Fortunately for retailers, the FRB provided further guidance (and a touch of reality) to clarify its proposal when it finalized the CARD Act regulations in anticipation of the looming February 22, 2010, effective date. Essentially, under the regulations, a card issuer must still review any reasonably available information regarding a consumer’s income, assets or current obligations before issuing or increasing credit. However, an issuer may “consider information obtained through any empirically derived, demonstrably and statistically sound model that reasonably estimates a consumer’s income or assets.” While the regulation still requires some heightened level of checks and balances in determining a consumer’s credit-worthiness when issuing credit at a point of sale, the regulation seemingly allows the issuer (aka retailer) to rely upon a credit report or some other third-party verification without having its team of accountants, bookkeepers and credit analysts pore over a consumer’s tax return in the midst of a President’s Day Sales Bash.

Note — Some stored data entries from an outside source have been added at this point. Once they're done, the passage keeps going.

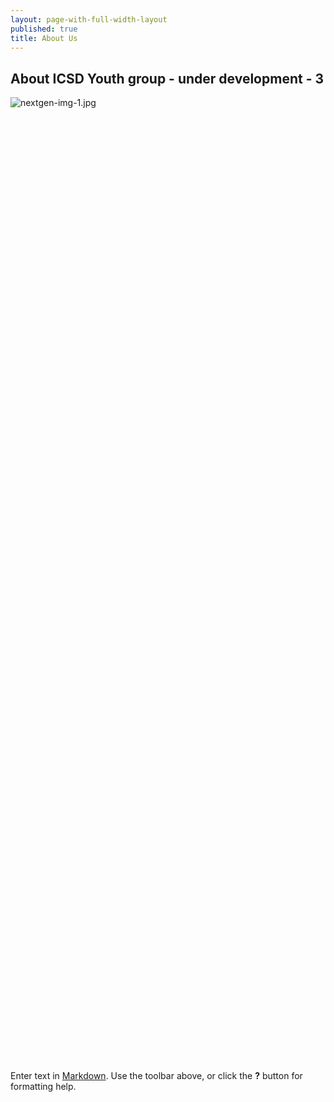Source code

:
 ```yaml
---
layout: page-with-full-width-layout
published: true
title: About Us
---
```


## About ICSD Youth group - under development - 3
![nextgen-img-1.jpg]({{site.baseurl}}/media/nextgen-img-1.jpg)



<style>
  .img {
  	width: 100%;
    padding-top: 75%;
    background-position: 50% 50%;
    background-repeat: no-repeat;
    background-size: cover;
  }
</style>

<div class="row">
  <div class="col-3 gallery-image">
    <div class="img" style="background-image: url('/media/nextgen-img-1.jpg')"></div>
  </div>
  <div class="col-3 gallery-image">
    <div class="img" style="background-img:url(https://images.pexels.com/photos/956981/milky-way-starry-sky-night-sky-star-956981.jpeg?auto=compress&cs=tinysrgb&h=350);"></div>
  </div>
  <div class="col-3 gallery-image">
    <div class="img" style="background-image: url('/media/nextgen-img-2.jpg')"></div>
  </div>
  <div class="col-3 gallery-image">
    <div class="img" style="background-image: url('/media/nextgen-img-2.jpg')"></div>
  </div>
</div>


Enter text in [Markdown](http://daringfireball.net/projects/markdown/). Use the toolbar above, or click the **?** button for formatting help.
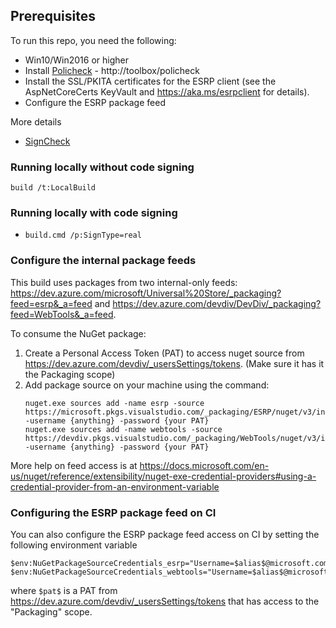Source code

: ## Prerequisites

To run this repo, you need the following:

* Win10/Win2016 or higher
* Install [Policheck](http://aka.ms/policheck) - http://toolbox/policheck
* Install the SSL/PKITA certificates for the ESRP client (see the AspNetCoreCerts KeyVault and https://aka.ms/esrpclient for details).
* Configure the ESRP package feed

More details

* [SignCheck](https://devdiv.visualstudio.com/DevDiv/DevDiv%20Team/_git/WebTools-InternalTools?path=%2FSignCheck&version=GBmaster)

### Running locally without code signing

`build /t:LocalBuild`

### Running locally with code signing
* `build.cmd /p:SignType=real`

### Configure the internal package feeds

This build uses packages from two internal-only feeds: <https://dev.azure.com/microsoft/Universal%20Store/_packaging?feed=esrp&_a=feed> and <https://dev.azure.com/devdiv/DevDiv/_packaging?feed=WebTools&_a=feed>.

To consume the NuGet package:

1. Create a Personal Access Token (PAT) to access nuget source from https://dev.azure.com/devdiv/_usersSettings/tokens. (Make sure it has it the Packaging scope)
2. Add package source on your machine using the command:
    ```
    nuget.exe sources add -name esrp -source https://microsoft.pkgs.visualstudio.com/_packaging/ESRP/nuget/v3/index.json -username {anything} -password {your PAT}
    nuget.exe sources add -name webtools -source https://devdiv.pkgs.visualstudio.com/_packaging/WebTools/nuget/v3/index.json -username {anything} -password {your PAT}
    ```

More help on feed access is at
https://docs.microsoft.com/en-us/nuget/reference/extensibility/nuget-exe-credential-providers#using-a-credential-provider-from-an-environment-variable

### Configuring the ESRP package feed on CI

You can also configure the ESRP package feed access on CI by setting the following environment variable

```
$env:NuGetPackageSourceCredentials_esrp="Username=$alias$@microsoft.com;Password=$pat$"
$env:NuGetPackageSourceCredentials_webtools="Username=$alias$@microsoft.com;Password=$pat$"
```
where `$pat$` is a PAT from  https://dev.azure.com/devdiv/_usersSettings/tokens that has access to the "Packaging" scope.
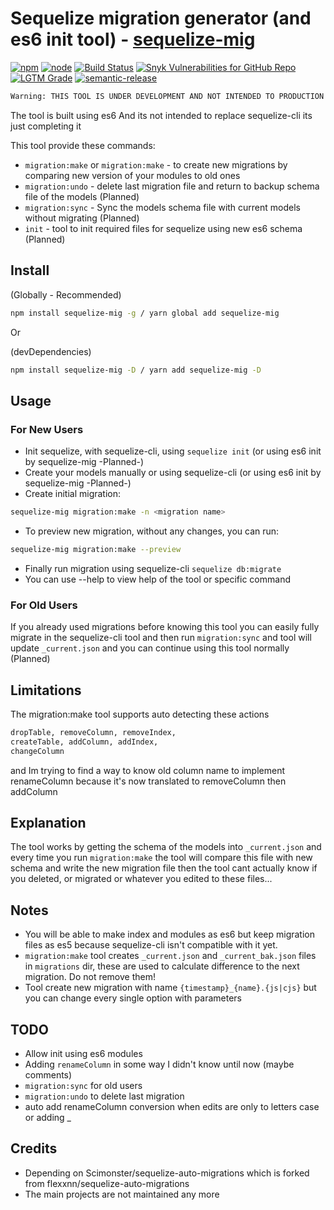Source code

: # Sequelize migration generator (and es6 init tool) - [sequelize-mig](https://npmjs.com/package/sequelize-mig)

[![npm](https://img.shields.io/npm/v/sequelize-mig.svg?logo=npm&style=flat-square)](https://npmjs.com/package/sequelize-mig)
[![node](https://img.shields.io/node/v/sequelize-mig.svg?logo=node.js&style=flat-square)](https://www.npmjs.com/package/sequelize-mig)
[![Build Status](https://img.shields.io/travis/mrvmv/sequelize-mig.svg?logo=travis&style=flat-square)](https://travis-ci.org/mrvmv/sequelize-mig)
[![Snyk Vulnerabilities for GitHub Repo](https://img.shields.io/snyk/vulnerabilities/github/mrvmv/sequelize-mig?logo=snyk&style=flat-square)](https://snyk.io/test/github/mrvmv/sequelize-mig)
[![LGTM Grade](https://img.shields.io/lgtm/grade/javascript/github/MRVMV/sequelize-mig?logo=lgtm&style=flat-square)](https://lgtm.com/projects/g/MRVMV/sequelize-mig/context:javascript)
[![semantic-release](https://img.shields.io/badge/%20%20%F0%9F%93%A6%F0%9F%9A%80-semantic--release-e10079.svg?style=flat-square)](https://github.com/semantic-release/semantic-release)

```Bash
Warning: THIS TOOL IS UNDER DEVELOPMENT AND NOT INTENDED TO PRODUCTION USE RIGHT NOW!!!!
```

The tool is built using es6
And its not intended to replace sequelize-cli its just completing it

This tool provide these commands:

- `migration:make` or `migration:make` - to create new migrations by comparing new version of your modules to old ones
- `migration:undo` - delete last migration file and return to backup schema file of the models (Planned)
- `migration:sync` - Sync the models schema file with current models without migrating (Planned)
- `init` - tool to init required files for sequelize using new es6 schema (Planned)

## Install

(Globally - Recommended)

```Bash
npm install sequelize-mig -g / yarn global add sequelize-mig
```

Or

(devDependencies)

```Bash
npm install sequelize-mig -D / yarn add sequelize-mig -D
```

## Usage

### For New Users

- Init sequelize, with sequelize-cli, using `sequelize init` (or using es6 init by sequelize-mig -Planned-)
- Create your models manually or using sequelize-cli (or using es6 init by sequelize-mig -Planned-)
- Create initial migration:

```Bash
sequelize-mig migration:make -n <migration name>
```

- To preview new migration, without any changes, you can run:

```Bash
sequelize-mig migration:make --preview
```

- Finally run migration using sequelize-cli `sequelize db:migrate`
- You can use --help to view help of the tool or specific command

### For Old Users

If you already used migrations before knowing this tool you can easily fully migrate in the sequelize-cli tool
and then run `migration:sync` and tool will update `_current.json`
and you can continue using this tool normally (Planned)

## Limitations

The migration:make tool supports auto detecting these actions

```Bash
dropTable, removeColumn, removeIndex,
createTable, addColumn, addIndex,
changeColumn
```

and Im trying to find a way to know old column name to implement renameColumn because it's now translated to removeColumn then addColumn

## Explanation

The tool works by getting the schema of the models into `_current.json` and every time you run `migration:make` the tool will compare this file with new schema and write the new migration file
then the tool cant actually know if you deleted, or migrated or whatever you edited to these files...

## Notes

- You will be able to make index and modules as es6 but keep migration files as es5 because sequelize-cli isn't compatible with it yet.
- `migration:make` tool creates `_current.json` and `_current_bak.json` files in `migrations` dir, these are used to calculate difference to the next migration. Do not remove them!
- Tool create new migration with name `{timestamp}_{name}.{js|cjs}` but you can change every single option with parameters

## TODO

- Allow init using es6 modules
- Adding `renameColumn` in some way I didn't know until now (maybe comments)
- `migration:sync` for old users
- `migration:undo` to delete last migration
- auto add renameColumn conversion when edits are only to letters case or adding \_

## Credits

- Depending on Scimonster/sequelize-auto-migrations which is forked from flexxnn/sequelize-auto-migrations
- The main projects are not maintained any more

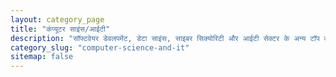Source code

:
 ```yaml
---
layout: category_page
title: "कंप्यूटर साइंस/आईटी"
description: "सॉफ्टवेयर डेवलपमेंट, डेटा साइंस, साइबर सिक्योरिटी और आईटी सेक्टर के अन्य टॉप करियर पथों के लिए गाइड।"
category_slug: "computer-science-and-it"
sitemap: false
---
```

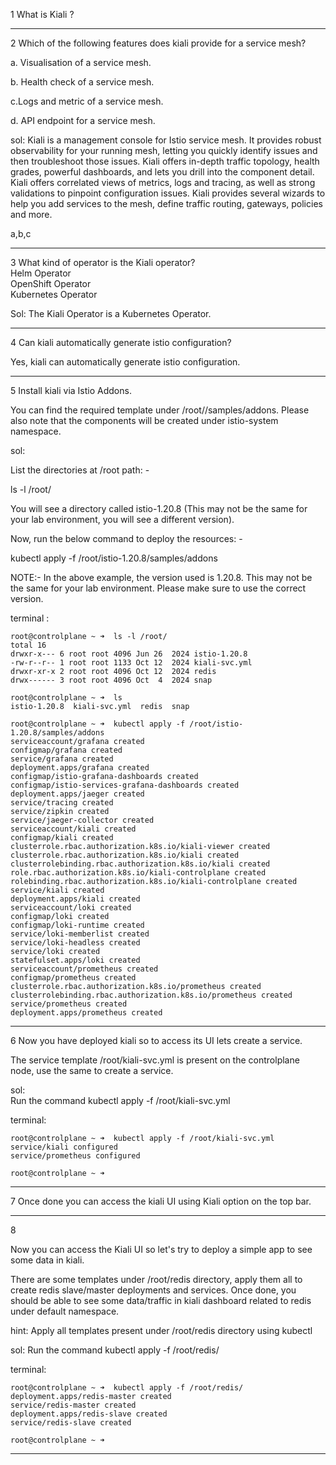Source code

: 1
What is Kiali ? 


---
2
Which of the following features does kiali provide for a service mesh?

a. Visualisation of a service mesh.

b. Health check of a service mesh.

c.Logs and metric of a service mesh.

d. API endpoint for a service mesh.

sol:
Kiali is a management console for Istio service mesh. It provides robust observability for your running mesh, letting you quickly identify issues and then troubleshoot those issues. Kiali offers in-depth traffic topology, health grades, powerful dashboards, and lets you drill into the component detail. Kiali offers correlated views of metrics, logs and tracing, as well as strong validations to pinpoint configuration issues. Kiali provides several wizards to help you add services to the mesh, define traffic routing, gateways, policies and more.

a,b,c 

---
3
What kind of operator is the Kiali operator?  
Helm Operator  
OpenShift Operator  
Kubernetes Operator  


Sol:
The Kiali Operator is a Kubernetes Operator.

---
4
Can kiali automatically generate istio configuration?

Yes, kiali can automatically generate istio configuration.

---
5
Install kiali via Istio Addons.


You can find the required template under /root/<istio-directory>/samples/addons. Please also note that the components will be created under istio-system namespace.

sol:

List the directories at /root path: -

ls -l /root/


You will see a directory called istio-1.20.8 (This may not be the same for your lab environment, you will see a different version).


Now, run the below command to deploy the resources: -

kubectl apply -f /root/istio-1.20.8/samples/addons


NOTE:- In the above example, the version used is 1.20.8. This may not be the same for your lab environment. Please make sure to use the correct version.

terminal :
```
root@controlplane ~ ➜  ls -l /root/
total 16
drwxr-x--- 6 root root 4096 Jun 26  2024 istio-1.20.8
-rw-r--r-- 1 root root 1133 Oct 12  2024 kiali-svc.yml
drwxr-xr-x 2 root root 4096 Oct 12  2024 redis
drwx------ 3 root root 4096 Oct  4  2024 snap

```

```
root@controlplane ~ ➜  ls
istio-1.20.8  kiali-svc.yml  redis  snap

```


```
root@controlplane ~ ➜  kubectl apply -f /root/istio-1.20.8/samples/addons
serviceaccount/grafana created
configmap/grafana created
service/grafana created
deployment.apps/grafana created
configmap/istio-grafana-dashboards created
configmap/istio-services-grafana-dashboards created
deployment.apps/jaeger created
service/tracing created
service/zipkin created
service/jaeger-collector created
serviceaccount/kiali created
configmap/kiali created
clusterrole.rbac.authorization.k8s.io/kiali-viewer created
clusterrole.rbac.authorization.k8s.io/kiali created
clusterrolebinding.rbac.authorization.k8s.io/kiali created
role.rbac.authorization.k8s.io/kiali-controlplane created
rolebinding.rbac.authorization.k8s.io/kiali-controlplane created
service/kiali created
deployment.apps/kiali created
serviceaccount/loki created
configmap/loki created
configmap/loki-runtime created
service/loki-memberlist created
service/loki-headless created
service/loki created
statefulset.apps/loki created
serviceaccount/prometheus created
configmap/prometheus created
clusterrole.rbac.authorization.k8s.io/prometheus created
clusterrolebinding.rbac.authorization.k8s.io/prometheus created
service/prometheus created
deployment.apps/prometheus created

```

---
6
Now you have deployed kiali so to access its UI lets create a service.


The service template /root/kiali-svc.yml is present on the controlplane node, use the same to create a service.

sol:  
Run the command kubectl apply -f /root/kiali-svc.yml

terminal: 
```
root@controlplane ~ ➜  kubectl apply -f /root/kiali-svc.yml
service/kiali configured
service/prometheus configured

root@controlplane ~ ➜  
```

---
7
Once done you can access the kiali UI using Kiali option on the top bar.

---
8

Now you can access the Kiali UI so let's try to deploy a simple app to see some data in kiali.


There are some templates under /root/redis directory, apply them all to create redis slave/master deployments and services. Once done, you should be able to see some data/traffic in kiali dashboard related to redis under default namespace.

hint:
Apply all templates present under /root/redis directory using kubectl

sol: 
Run the command kubectl apply -f /root/redis/

terminal:

```
root@controlplane ~ ➜  kubectl apply -f /root/redis/
deployment.apps/redis-master created
service/redis-master created
deployment.apps/redis-slave created
service/redis-slave created

root@controlplane ~ ➜  
```

---



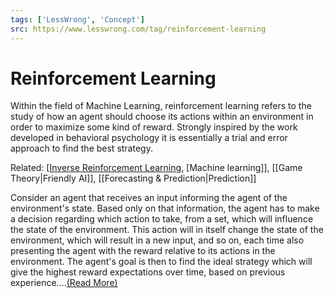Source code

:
 ```yaml
---
tags: ['LessWrong', 'Concept']
src: https://www.lesswrong.com/tag/reinforcement-learning
---
```


# Reinforcement Learning
Within the field of Machine Learning, reinforcement learning refers to the study of how an agent should choose its actions within an environment in order to maximize some kind of reward. Strongly inspired by the work developed in behavioral psychology it is essentially a trial and error approach to find the best strategy.

Related: [[Inverse Reinforcement Learning](/tag/inverse-reinforcement-learning), [Machine learning]], [[Game Theory|Friendly AI]], [[Forecasting & Prediction|Prediction]]

Consider an agent that receives an input informing the agent of the environment's state. Based only on that information, the agent has to make a decision regarding which action to take, from a set, which will influence the state of the environment. This action will in itself change the state of the environment, which will result in a new input, and so on, each time also presenting the agent with the reward relative to its actions in the environment. The agent's goal is then to find the ideal strategy which will give the highest reward expectations over time, based on previous experience....[(Read More)]()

Why this Matters: Based on the FRB’s revised guidance and the allowance of a retailer to make credit decisions on the basis of credit reports and the like, little will probably change on a day-to-day basis, except that what was previously good business practice will soon be law. Certainly retailers and consumers should be pleased with the outcome of this legislation, though the real question will now be what additional measures retailers will adopt and integrate into their credit review process in this climate of consumer protectionism to avoid not simply having bad debt on its books, but also a lawsuit or investigation.